What is an Oversold Bounce

An oversold bounce is a rally in prices that occurs due to the selloff preceding it being perceived as too severe.

BREAKING DOWN Oversold Bounce

Before an oversold bounve, due to behavioral tendencies such as herding behavior, aversion to loss, and the temptation to panic, prices can decline more than they should based on technical and/or fundamental analysis. Such price action can occur in any number of markets including stocks, bonds and commodities. The opposite price action is a selloff resulting from prices being overbought.

An oversold bounce implies that prices are correcting themselves upward because they went too low just prior to the bounce. Being oversold means that the price of an asset or market has fallen to a level below its fair value. Negative macroeconomic data such as employment figures or gross domestic product, GDP, misses can cause broad selloffs while company specific data such as poor corporate earnings or downward guidance can do the same to an individual stock. 

How to Spot Oversold Conditions

The determination as to whether prices have fallen to a level that is oversold can be based on fundamental analysis or technical analysis. On the fundamental side, if prices have been sold down lower than book value or intrinsic value, there may be a strong case that it was oversold, or if the low price implies a price to earnings ratio, also known as a P/E ratio, that is suddenly much lower than its peers. With technical analysis, being oversold can be judged by looking at technical indicators. Prices that fall below a moving average, for example, might indicate the price is too low. Often times, indicators such as oscillators are employed to determine a potential lower bound that, if reached, would point to being oversold. The relative strength index, stochastic oscillator, MACD, or moving average convergence divergence measure, and money flow index are all used by market technicians.
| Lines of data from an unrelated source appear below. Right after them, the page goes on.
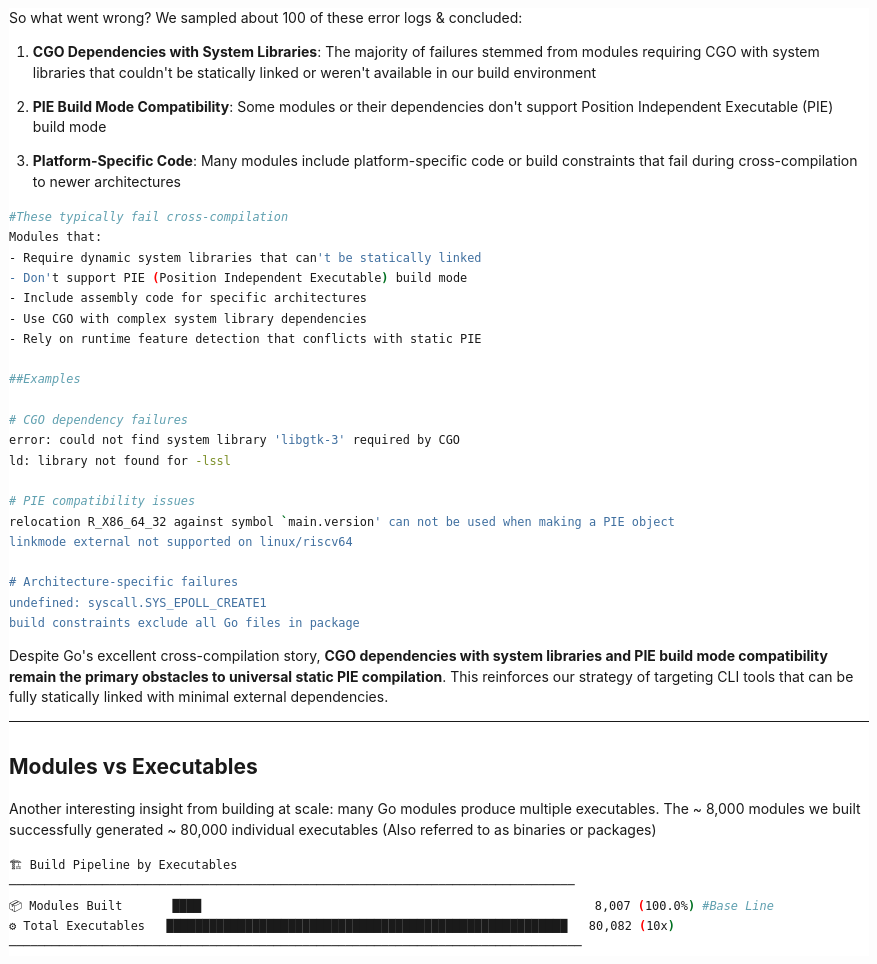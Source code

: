 So what went wrong? We sampled about 100 of these error logs & concluded:

1. **CGO Dependencies with System Libraries**: The majority of failures stemmed from modules requiring CGO with system libraries that couldn't be statically linked or weren't available in our build environment
    
2. **PIE Build Mode Compatibility**: Some modules or their dependencies don't support Position Independent Executable (PIE) build mode
    
3. **Platform-Specific Code**: Many modules include platform-specific code or build constraints that fail during cross-compilation to newer architectures
    

```bash
#These typically fail cross-compilation
Modules that:
- Require dynamic system libraries that can't be statically linked
- Don't support PIE (Position Independent Executable) build mode
- Include assembly code for specific architectures
- Use CGO with complex system library dependencies
- Rely on runtime feature detection that conflicts with static PIE

##Examples

# CGO dependency failures
error: could not find system library 'libgtk-3' required by CGO
ld: library not found for -lssl

# PIE compatibility issues  
relocation R_X86_64_32 against symbol `main.version' can not be used when making a PIE object
linkmode external not supported on linux/riscv64

# Architecture-specific failures
undefined: syscall.SYS_EPOLL_CREATE1
build constraints exclude all Go files in package
```

Despite Go's excellent cross-compilation story, **CGO dependencies with system libraries and PIE build mode compatibility remain the primary obstacles to universal static PIE compilation**. This reinforces our strategy of targeting CLI tools that can be fully statically linked with minimal external dependencies.

---

## Modules vs Executables

Another interesting insight from building at scale: many Go modules produce multiple executables. The ~ 8,000 modules we built successfully generated ~ 80,000 individual executables (Also referred to as binaries or packages)

```bash
🏗️ Build Pipeline by Executables
───────────────────────────────────────────────────────────────────────────────
📦 Modules Built       ████                                                       8,007 (100.0%) #Base Line
⚙️ Total Executables   ████████████████████████████████████████████████████████   80,082 (10x)
────────────────────────────────────────────────────────────────────────────────
```
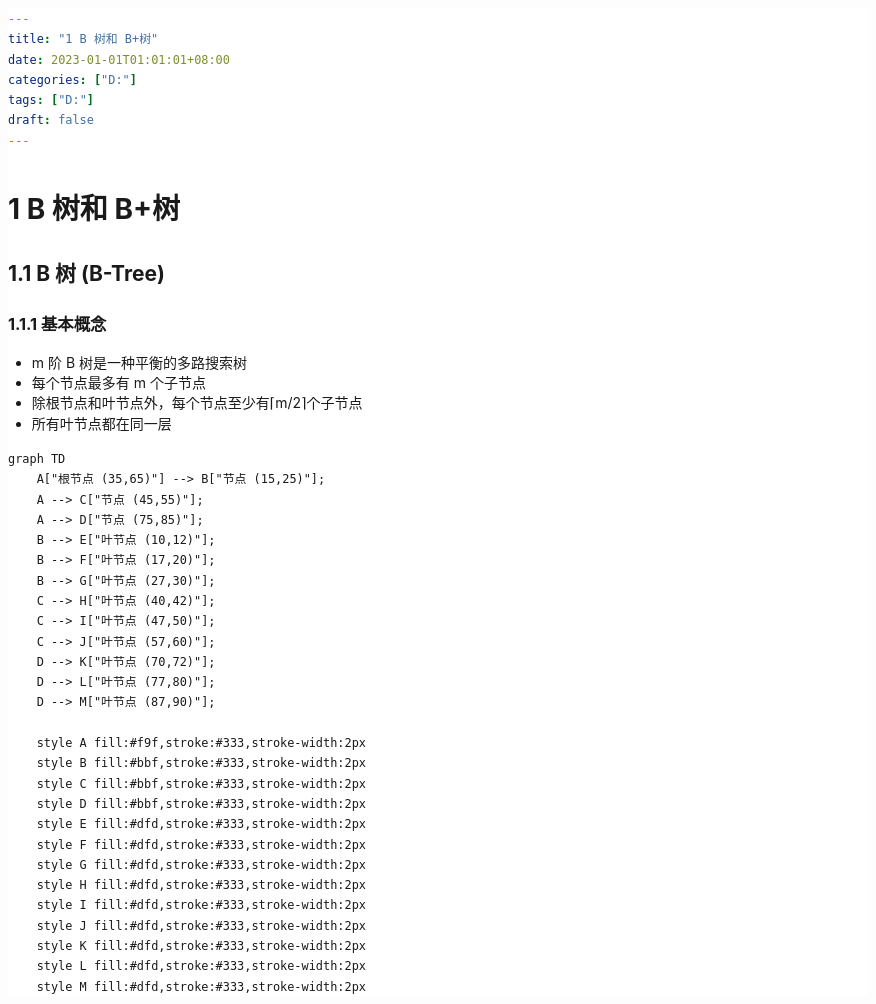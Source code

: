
 ```yaml
---
title: "1 B 树和 B+树"
date: 2023-01-01T01:01:01+08:00
categories: ["D:"]
tags: ["D:"]
draft: false
---
```

# 1 B 树和 B+树

## 1.1 B 树 (B-Tree)

### 1.1.1 基本概念

- m 阶 B 树是一种平衡的多路搜索树
- 每个节点最多有 m 个子节点
- 除根节点和叶节点外，每个节点至少有⌈m/2⌉个子节点
- 所有叶节点都在同一层

```mermaid
graph TD
    A["根节点 (35,65)"] --> B["节点 (15,25)"];
    A --> C["节点 (45,55)"];
    A --> D["节点 (75,85)"];
    B --> E["叶节点 (10,12)"];
    B --> F["叶节点 (17,20)"];
    B --> G["叶节点 (27,30)"]; 
    C --> H["叶节点 (40,42)"];
    C --> I["叶节点 (47,50)"];
    C --> J["叶节点 (57,60)"]; 
    D --> K["叶节点 (70,72)"];
    D --> L["叶节点 (77,80)"];
    D --> M["叶节点 (87,90)"]; 

    style A fill:#f9f,stroke:#333,stroke-width:2px
    style B fill:#bbf,stroke:#333,stroke-width:2px
    style C fill:#bbf,stroke:#333,stroke-width:2px
    style D fill:#bbf,stroke:#333,stroke-width:2px
    style E fill:#dfd,stroke:#333,stroke-width:2px
    style F fill:#dfd,stroke:#333,stroke-width:2px
    style G fill:#dfd,stroke:#333,stroke-width:2px
    style H fill:#dfd,stroke:#333,stroke-width:2px
    style I fill:#dfd,stroke:#333,stroke-width:2px
    style J fill:#dfd,stroke:#333,stroke-width:2px
    style K fill:#dfd,stroke:#333,stroke-width:2px
    style L fill:#dfd,stroke:#333,stroke-width:2px
    style M fill:#dfd,stroke:#333,stroke-width:2px
```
When enough market participants deduce that the price of an asset is oversold, they are likely to enter that market as buyers to bid up that price to at least the equilibrium level it should be at based on technical measures or valuation models. Because many people may come to this conclusion at the same time and compete with each other to buy undervalued shares, prices tend to bounce up quite quickly. If there are many short sellers in an oversold market, the ensuing bounce may be even more pronounced as those shorts are forced to cover in a short squeeze. Being oversold is a subjective measure even though it has objective considerations. As such, not every "oversold" asset will experience such a bounce.